*** The data
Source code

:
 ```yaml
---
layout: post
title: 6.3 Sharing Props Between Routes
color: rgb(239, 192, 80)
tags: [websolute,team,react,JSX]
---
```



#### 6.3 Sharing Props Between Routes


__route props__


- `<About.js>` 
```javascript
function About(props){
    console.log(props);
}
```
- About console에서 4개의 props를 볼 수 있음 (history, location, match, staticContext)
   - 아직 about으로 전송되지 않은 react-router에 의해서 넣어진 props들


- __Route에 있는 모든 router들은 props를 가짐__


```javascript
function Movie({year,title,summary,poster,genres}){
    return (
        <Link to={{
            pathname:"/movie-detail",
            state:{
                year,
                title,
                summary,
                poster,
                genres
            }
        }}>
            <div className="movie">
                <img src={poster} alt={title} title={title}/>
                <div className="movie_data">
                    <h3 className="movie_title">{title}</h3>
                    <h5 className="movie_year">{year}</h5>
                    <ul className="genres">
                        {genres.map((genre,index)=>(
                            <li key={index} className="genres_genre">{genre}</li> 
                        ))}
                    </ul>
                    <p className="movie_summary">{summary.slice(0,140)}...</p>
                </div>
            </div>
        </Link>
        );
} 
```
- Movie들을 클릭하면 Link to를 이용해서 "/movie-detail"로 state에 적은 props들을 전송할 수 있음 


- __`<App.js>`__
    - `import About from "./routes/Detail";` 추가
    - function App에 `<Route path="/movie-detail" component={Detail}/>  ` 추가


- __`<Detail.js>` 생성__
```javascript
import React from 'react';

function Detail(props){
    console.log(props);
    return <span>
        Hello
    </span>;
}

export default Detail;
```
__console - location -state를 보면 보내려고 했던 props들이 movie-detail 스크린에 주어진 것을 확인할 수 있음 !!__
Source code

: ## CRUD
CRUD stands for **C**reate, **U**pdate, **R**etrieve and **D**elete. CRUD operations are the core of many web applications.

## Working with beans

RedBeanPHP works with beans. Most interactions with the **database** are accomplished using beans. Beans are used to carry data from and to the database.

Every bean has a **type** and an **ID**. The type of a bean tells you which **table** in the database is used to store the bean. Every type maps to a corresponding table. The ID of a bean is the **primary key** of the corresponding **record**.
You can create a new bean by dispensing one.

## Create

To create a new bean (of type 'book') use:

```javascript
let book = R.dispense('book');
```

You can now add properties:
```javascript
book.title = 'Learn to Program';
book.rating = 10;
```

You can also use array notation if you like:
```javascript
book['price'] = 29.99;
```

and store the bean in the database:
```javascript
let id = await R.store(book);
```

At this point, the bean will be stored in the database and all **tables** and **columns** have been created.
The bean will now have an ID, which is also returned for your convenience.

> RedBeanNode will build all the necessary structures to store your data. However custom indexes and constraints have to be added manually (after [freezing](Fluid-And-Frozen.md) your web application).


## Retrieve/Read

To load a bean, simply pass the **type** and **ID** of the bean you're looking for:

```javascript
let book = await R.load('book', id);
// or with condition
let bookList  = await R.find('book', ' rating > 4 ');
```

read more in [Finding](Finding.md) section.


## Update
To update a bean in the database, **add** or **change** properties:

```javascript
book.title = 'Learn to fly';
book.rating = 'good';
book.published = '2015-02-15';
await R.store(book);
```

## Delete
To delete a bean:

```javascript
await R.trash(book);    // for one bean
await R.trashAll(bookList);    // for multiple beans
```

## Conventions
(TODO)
******
» **What you will do**:
Would you set down every record again, exactly as it appears above?

» **Answer for this exercise**:
Source code

:
 ```yaml
---
layout: post
title: 6.3 Sharing Props Between Routes
color: rgb(239, 192, 80)
tags: [websolute,team,react,JSX]
---
```



#### 6.3 Sharing Props Between Routes


__route props__


- `<About.js>` 
```javascript
function About(props){
    console.log(props);
}
```
- About console에서 4개의 props를 볼 수 있음 (history, location, match, staticContext)
   - 아직 about으로 전송되지 않은 react-router에 의해서 넣어진 props들


- __Route에 있는 모든 router들은 props를 가짐__


```javascript
function Movie({year,title,summary,poster,genres}){
    return (
        <Link to={{
            pathname:"/movie-detail",
            state:{
                year,
                title,
                summary,
                poster,
                genres
            }
        }}>
            <div className="movie">
                <img src={poster} alt={title} title={title}/>
                <div className="movie_data">
                    <h3 className="movie_title">{title}</h3>
                    <h5 className="movie_year">{year}</h5>
                    <ul className="genres">
                        {genres.map((genre,index)=>(
                            <li key={index} className="genres_genre">{genre}</li> 
                        ))}
                    </ul>
                    <p className="movie_summary">{summary.slice(0,140)}...</p>
                </div>
            </div>
        </Link>
        );
} 
```
- Movie들을 클릭하면 Link to를 이용해서 "/movie-detail"로 state에 적은 props들을 전송할 수 있음 


- __`<App.js>`__
    - `import About from "./routes/Detail";` 추가
    - function App에 `<Route path="/movie-detail" component={Detail}/>  ` 추가


- __`<Detail.js>` 생성__
```javascript
import React from 'react';

function Detail(props){
    console.log(props);
    return <span>
        Hello
    </span>;
}

export default Detail;
```
__console - location -state를 보면 보내려고 했던 props들이 movie-detail 스크린에 주어진 것을 확인할 수 있음 !!__
Source code

: ## CRUD
CRUD stands for **C**reate, **U**pdate, **R**etrieve and **D**elete. CRUD operations are the core of many web applications.

## Working with beans

RedBeanPHP works with beans. Most interactions with the **database** are accomplished using beans. Beans are used to carry data from and to the database.

Every bean has a **type** and an **ID**. The type of a bean tells you which **table** in the database is used to store the bean. Every type maps to a corresponding table. The ID of a bean is the **primary key** of the corresponding **record**.
You can create a new bean by dispensing one.

## Create

To create a new bean (of type 'book') use:

```javascript
let book = R.dispense('book');
```

You can now add properties:
```javascript
book.title = 'Learn to Program';
book.rating = 10;
```

You can also use array notation if you like:
```javascript
book['price'] = 29.99;
```

and store the bean in the database:
```javascript
let id = await R.store(book);
```

At this point, the bean will be stored in the database and all **tables** and **columns** have been created.
The bean will now have an ID, which is also returned for your convenience.

> RedBeanNode will build all the necessary structures to store your data. However custom indexes and constraints have to be added manually (after [freezing](Fluid-And-Frozen.md) your web application).


## Retrieve/Read

To load a bean, simply pass the **type** and **ID** of the bean you're looking for:

```javascript
let book = await R.load('book', id);
// or with condition
let bookList  = await R.find('book', ' rating > 4 ');
```

read more in [Finding](Finding.md) section.


## Update
To update a bean in the database, **add** or **change** properties:

```javascript
book.title = 'Learn to fly';
book.rating = 'good';
book.published = '2015-02-15';
await R.store(book);
```

## Delete
To delete a bean:

```javascript
await R.trash(book);    // for one bean
await R.trashAll(bookList);    // for multiple beans
```

## Conventions
(TODO)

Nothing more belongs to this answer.